IEEE Access (Jan 2018)
Personalized Channel Recommendation Deep Learning From a Switch Sequence
Abstract
Internet protocol TV (IPTV) services could enhance personalized viewing experience in a more interactive way than traditional broadcast TV systems, but it is still difficult for subscribers to quickly find interesting channels to watch from a huge selection. This paper focuses on a framework for personalized live channel recommending via deep learning from a historical switching sequence with a long short-term memory (LSTM) neural network. Using real-world IPTV watching logs, we first obtained insights into user behaviors when watching live channels, and then proposed a learning scheme on how to dynamically generate a recommended channel list for each user with an independent LSTM net trained using the channel watching history during a slide window.
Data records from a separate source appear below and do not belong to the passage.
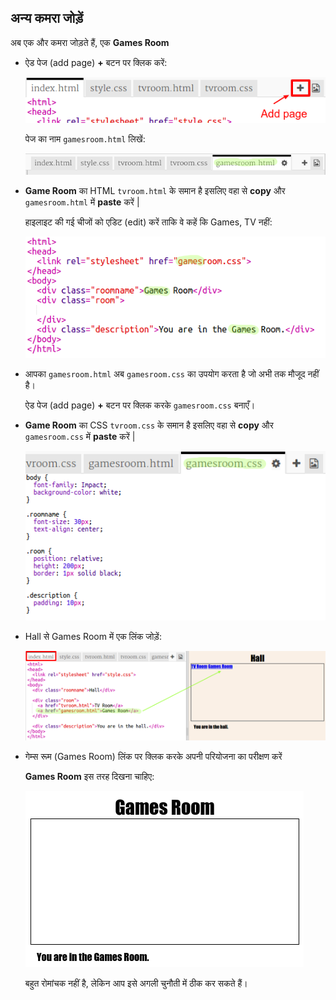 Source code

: ## अन्य कमरा जोड़ें

अब एक और कमरा जोड़ते हैं, एक **Games Room**

+ ऐड पेज (add page) **+** बटन पर क्लिक करें:
    
    ![स्क्रीनशॉट](images/rooms-add-page.png)
    
    पेज का नाम `gamesroom.html` लिखें:
    
    ![स्क्रीनशॉट](images/rooms-games-html.png)

+ **Game Room** का HTML `tvroom.html` के समान है इसलिए वहा से **copy** और `gamesroom.html` में **paste** करें |
    
    हाइलाइट की गई चीजों को एडिट (edit) करें ताकि वे कहें कि Games, TV नहीं:
    
    ![स्क्रीनशॉट](images/rooms-games-html2.png)

+ आपका `gamesroom.html` अब `gamesroom.css` का उपयोग करता है जो अभी तक मौजूद नहीं है।
    
    ऐड पेज (add page) **+** बटन पर क्लिक करके `gamesroom.css` बनाएँ।

+ **Game Room** का CSS `tvroom.css` के समान है इसलिए वहा से **copy** और `gamesroom.css` में **paste** करें |
    
    ![स्क्रीनशॉट](images/rooms-add-games-css.png)

+ Hall से Games Room में एक लिंक जोड़ें:
    
    ![स्क्रीनशॉट](images/rooms-hall-games.png)

+ गेम्स रूम (Games Room) लिंक पर क्लिक करके अपनी परियोजना का परीक्षण करें
    
    **Games Room** इस तरह दिखना चाहिए:
    
    ![स्क्रीनशॉट](images/rooms-games-before.png)
    
    बहुत रोमांचक नहीं है, लेकिन आप इसे अगली चुनौती में ठीक कर सकते हैं।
For designing a good data architecture and representation scheme for a dynamically learning framework, we then studied the performance of the proposed recommendation method by varying the width of the slide window for training, the length of input sequence for prediction, and the mode to process input and label space. We finally developed a separate learning method to fairly recommend for popular (hot) or unpopular (cold) channels, respectively, based on channel popularity in the training set with an extra price of a possible hit lag after recommendation, in order to alleviate the Matthew effect arising from the conventional recommendation based on historical information. The experimental results show LSTM succeeds in learning from a historical channel switching sequence, outperforms several baseline recommendation methods, especially for hot channels, and the classified recommendation by separate learning brings an overall performance gain.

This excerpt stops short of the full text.